#### THE PROBLEM:
Take each line from the entries that holds "Installation" and copy it out.

#### SUPPLIED DATA:

== Segment start ==

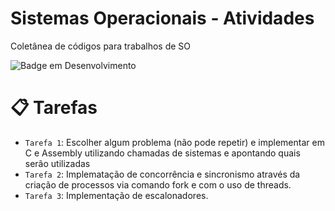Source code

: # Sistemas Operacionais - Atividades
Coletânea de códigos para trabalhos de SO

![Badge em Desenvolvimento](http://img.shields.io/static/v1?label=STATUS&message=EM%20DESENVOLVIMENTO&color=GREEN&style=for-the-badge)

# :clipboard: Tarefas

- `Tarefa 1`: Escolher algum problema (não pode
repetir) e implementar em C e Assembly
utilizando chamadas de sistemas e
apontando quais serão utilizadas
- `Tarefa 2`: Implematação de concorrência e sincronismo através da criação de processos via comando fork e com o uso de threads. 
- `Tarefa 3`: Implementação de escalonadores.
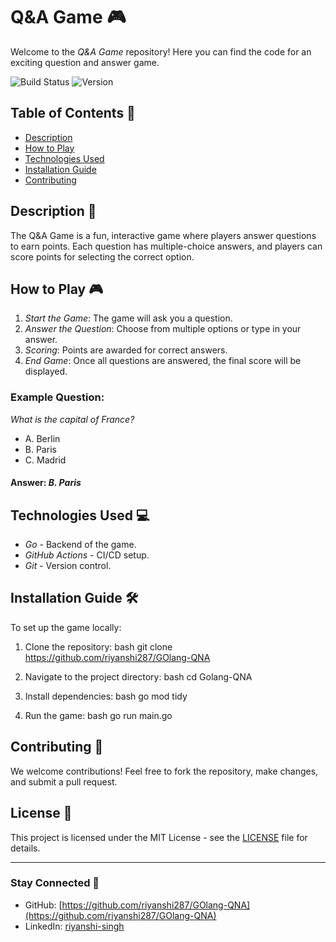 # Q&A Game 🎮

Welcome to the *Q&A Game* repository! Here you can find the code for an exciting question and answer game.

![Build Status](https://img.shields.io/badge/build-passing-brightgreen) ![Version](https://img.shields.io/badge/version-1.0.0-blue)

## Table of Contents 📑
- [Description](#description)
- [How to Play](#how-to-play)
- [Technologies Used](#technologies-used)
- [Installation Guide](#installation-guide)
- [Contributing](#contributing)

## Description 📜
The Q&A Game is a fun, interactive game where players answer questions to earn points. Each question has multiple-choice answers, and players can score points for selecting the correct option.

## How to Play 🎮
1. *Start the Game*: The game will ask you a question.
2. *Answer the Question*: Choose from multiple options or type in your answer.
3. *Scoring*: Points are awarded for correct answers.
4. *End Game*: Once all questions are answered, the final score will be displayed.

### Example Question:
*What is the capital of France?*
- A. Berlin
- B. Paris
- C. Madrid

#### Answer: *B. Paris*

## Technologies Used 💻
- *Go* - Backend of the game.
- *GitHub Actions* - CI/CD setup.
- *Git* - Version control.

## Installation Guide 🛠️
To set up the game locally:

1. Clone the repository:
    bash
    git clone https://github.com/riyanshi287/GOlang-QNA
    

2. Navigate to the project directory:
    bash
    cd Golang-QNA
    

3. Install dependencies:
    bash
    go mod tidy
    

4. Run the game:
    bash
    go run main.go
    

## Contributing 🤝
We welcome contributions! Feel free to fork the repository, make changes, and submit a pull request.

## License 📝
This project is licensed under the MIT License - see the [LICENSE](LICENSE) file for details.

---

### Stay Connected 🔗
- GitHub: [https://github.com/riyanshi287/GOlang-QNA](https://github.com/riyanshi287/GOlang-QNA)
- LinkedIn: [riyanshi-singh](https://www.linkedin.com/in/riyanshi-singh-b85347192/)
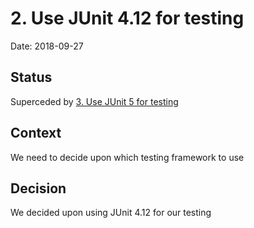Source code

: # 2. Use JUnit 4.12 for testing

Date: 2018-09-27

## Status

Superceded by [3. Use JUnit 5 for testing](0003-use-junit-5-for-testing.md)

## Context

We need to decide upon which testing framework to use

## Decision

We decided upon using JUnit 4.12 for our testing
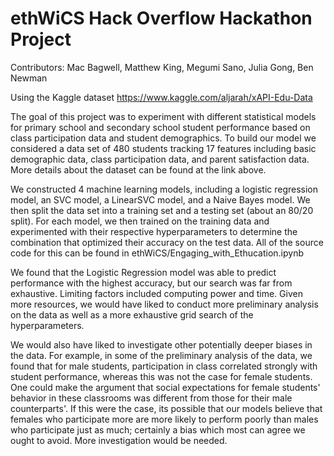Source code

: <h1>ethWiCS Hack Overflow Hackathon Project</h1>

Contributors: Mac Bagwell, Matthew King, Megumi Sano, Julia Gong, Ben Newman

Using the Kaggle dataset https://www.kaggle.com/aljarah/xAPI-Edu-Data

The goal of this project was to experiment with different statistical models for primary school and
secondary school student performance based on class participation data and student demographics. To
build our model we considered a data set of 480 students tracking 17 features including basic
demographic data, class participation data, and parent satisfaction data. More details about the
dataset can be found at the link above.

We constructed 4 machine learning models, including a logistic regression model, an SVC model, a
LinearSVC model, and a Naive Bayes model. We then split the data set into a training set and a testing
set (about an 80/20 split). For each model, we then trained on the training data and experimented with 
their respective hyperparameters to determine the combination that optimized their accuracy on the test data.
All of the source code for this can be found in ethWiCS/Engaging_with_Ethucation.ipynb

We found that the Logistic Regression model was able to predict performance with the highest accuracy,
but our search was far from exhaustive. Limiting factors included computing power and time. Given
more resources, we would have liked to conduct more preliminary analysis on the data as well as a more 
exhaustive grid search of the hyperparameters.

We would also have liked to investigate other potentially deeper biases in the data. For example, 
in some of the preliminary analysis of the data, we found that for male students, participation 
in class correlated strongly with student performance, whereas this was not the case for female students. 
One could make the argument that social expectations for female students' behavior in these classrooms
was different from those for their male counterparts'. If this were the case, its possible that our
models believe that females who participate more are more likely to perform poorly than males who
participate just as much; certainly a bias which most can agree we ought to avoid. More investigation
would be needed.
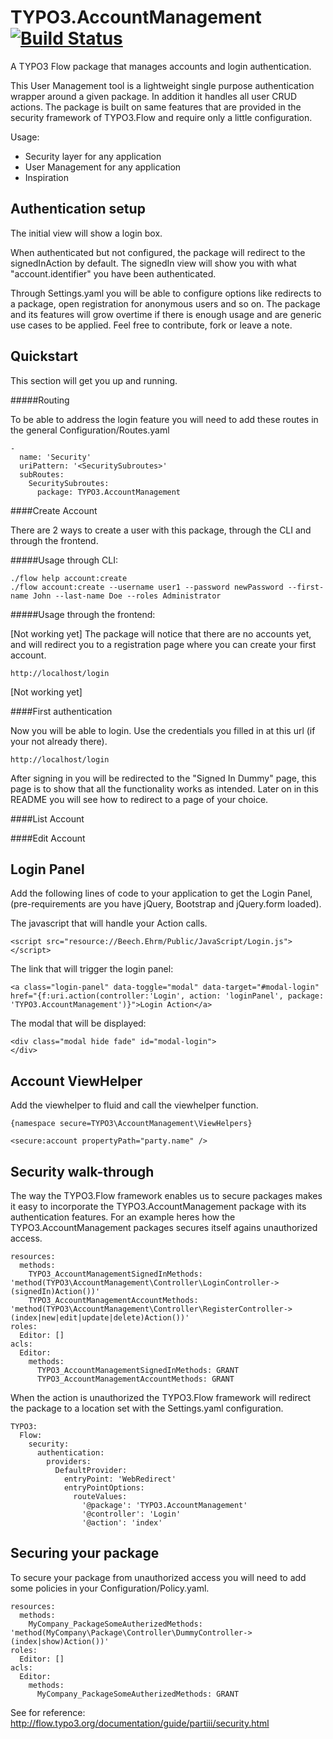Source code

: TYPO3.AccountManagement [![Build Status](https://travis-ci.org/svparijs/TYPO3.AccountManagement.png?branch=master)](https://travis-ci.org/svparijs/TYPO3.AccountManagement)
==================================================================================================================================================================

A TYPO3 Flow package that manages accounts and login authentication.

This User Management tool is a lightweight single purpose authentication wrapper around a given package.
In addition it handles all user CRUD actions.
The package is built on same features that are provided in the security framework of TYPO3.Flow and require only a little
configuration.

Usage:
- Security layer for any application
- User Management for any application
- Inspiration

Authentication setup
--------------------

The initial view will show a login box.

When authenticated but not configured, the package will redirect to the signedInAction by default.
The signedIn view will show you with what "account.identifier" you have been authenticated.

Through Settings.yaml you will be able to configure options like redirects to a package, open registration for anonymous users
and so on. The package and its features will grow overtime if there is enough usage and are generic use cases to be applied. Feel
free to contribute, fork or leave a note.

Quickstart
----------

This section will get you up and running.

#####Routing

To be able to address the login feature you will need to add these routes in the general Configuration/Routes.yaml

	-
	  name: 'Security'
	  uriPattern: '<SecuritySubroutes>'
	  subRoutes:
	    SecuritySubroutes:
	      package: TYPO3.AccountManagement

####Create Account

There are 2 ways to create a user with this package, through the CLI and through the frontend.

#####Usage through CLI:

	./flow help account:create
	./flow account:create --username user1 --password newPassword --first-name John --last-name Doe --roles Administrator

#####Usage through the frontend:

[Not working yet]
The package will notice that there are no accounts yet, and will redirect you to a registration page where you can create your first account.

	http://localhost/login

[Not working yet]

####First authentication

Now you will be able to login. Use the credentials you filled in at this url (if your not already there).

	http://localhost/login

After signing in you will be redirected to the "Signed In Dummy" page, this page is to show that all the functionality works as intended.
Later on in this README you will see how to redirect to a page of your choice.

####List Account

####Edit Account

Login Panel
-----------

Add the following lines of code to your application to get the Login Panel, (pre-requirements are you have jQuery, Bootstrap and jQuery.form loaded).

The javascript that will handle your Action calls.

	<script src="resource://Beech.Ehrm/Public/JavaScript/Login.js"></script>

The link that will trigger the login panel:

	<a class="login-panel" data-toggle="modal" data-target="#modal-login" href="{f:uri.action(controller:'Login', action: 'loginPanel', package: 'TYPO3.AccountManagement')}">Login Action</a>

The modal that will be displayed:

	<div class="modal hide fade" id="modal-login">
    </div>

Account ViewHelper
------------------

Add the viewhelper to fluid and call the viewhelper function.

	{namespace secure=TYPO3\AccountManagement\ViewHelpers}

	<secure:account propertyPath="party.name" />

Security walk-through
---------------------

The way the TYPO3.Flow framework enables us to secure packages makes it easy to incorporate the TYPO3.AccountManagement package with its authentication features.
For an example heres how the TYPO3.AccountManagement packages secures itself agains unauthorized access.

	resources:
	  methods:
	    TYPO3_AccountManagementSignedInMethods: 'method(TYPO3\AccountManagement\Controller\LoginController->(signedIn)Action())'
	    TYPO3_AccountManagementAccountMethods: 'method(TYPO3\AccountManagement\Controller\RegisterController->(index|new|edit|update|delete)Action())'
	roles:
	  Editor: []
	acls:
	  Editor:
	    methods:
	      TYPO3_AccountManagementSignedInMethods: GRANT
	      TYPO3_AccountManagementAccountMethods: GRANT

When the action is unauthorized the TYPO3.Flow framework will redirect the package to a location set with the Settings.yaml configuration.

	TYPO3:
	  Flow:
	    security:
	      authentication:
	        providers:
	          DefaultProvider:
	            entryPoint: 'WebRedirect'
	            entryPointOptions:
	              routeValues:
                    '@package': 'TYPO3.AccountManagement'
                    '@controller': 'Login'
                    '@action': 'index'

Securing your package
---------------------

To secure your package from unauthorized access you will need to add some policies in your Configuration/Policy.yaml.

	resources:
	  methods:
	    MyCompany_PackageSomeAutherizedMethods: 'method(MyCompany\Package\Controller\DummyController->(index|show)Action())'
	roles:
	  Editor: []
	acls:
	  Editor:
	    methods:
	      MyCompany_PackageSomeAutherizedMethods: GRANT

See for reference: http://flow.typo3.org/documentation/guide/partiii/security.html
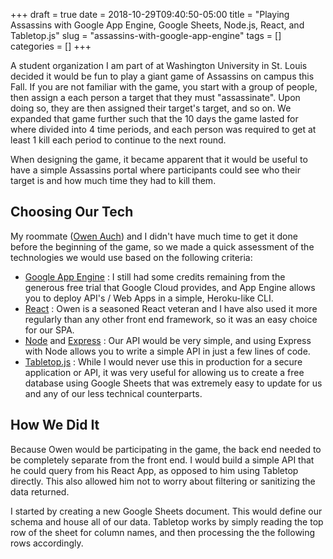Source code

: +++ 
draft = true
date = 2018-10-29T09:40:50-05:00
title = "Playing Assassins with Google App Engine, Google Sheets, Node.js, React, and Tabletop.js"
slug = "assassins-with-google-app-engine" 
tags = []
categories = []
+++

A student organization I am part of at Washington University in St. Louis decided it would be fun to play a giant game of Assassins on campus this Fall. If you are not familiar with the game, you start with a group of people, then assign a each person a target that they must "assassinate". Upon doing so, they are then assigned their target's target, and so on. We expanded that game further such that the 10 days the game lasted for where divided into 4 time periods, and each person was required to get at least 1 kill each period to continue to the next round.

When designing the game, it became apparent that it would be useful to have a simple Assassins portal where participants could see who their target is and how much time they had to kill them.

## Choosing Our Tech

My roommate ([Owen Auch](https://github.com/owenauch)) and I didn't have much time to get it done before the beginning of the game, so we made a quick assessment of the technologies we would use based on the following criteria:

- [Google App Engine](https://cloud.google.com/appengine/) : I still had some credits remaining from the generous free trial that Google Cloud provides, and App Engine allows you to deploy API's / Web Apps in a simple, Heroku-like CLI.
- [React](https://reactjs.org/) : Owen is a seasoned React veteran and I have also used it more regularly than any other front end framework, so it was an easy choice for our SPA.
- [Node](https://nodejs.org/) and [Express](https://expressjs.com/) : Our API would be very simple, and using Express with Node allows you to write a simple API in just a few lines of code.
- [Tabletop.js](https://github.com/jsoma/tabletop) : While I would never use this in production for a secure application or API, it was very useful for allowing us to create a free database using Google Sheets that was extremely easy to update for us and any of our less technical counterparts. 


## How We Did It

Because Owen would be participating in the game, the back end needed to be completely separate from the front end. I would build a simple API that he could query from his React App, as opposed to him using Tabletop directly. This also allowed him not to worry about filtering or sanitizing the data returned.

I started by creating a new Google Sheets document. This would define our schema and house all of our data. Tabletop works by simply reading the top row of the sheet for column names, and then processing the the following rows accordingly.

== Segment end ==

#### ANSWER TO THE EXERCISE:
- [Installation Guide](#installation-guide)
## Installation Guide 🛠️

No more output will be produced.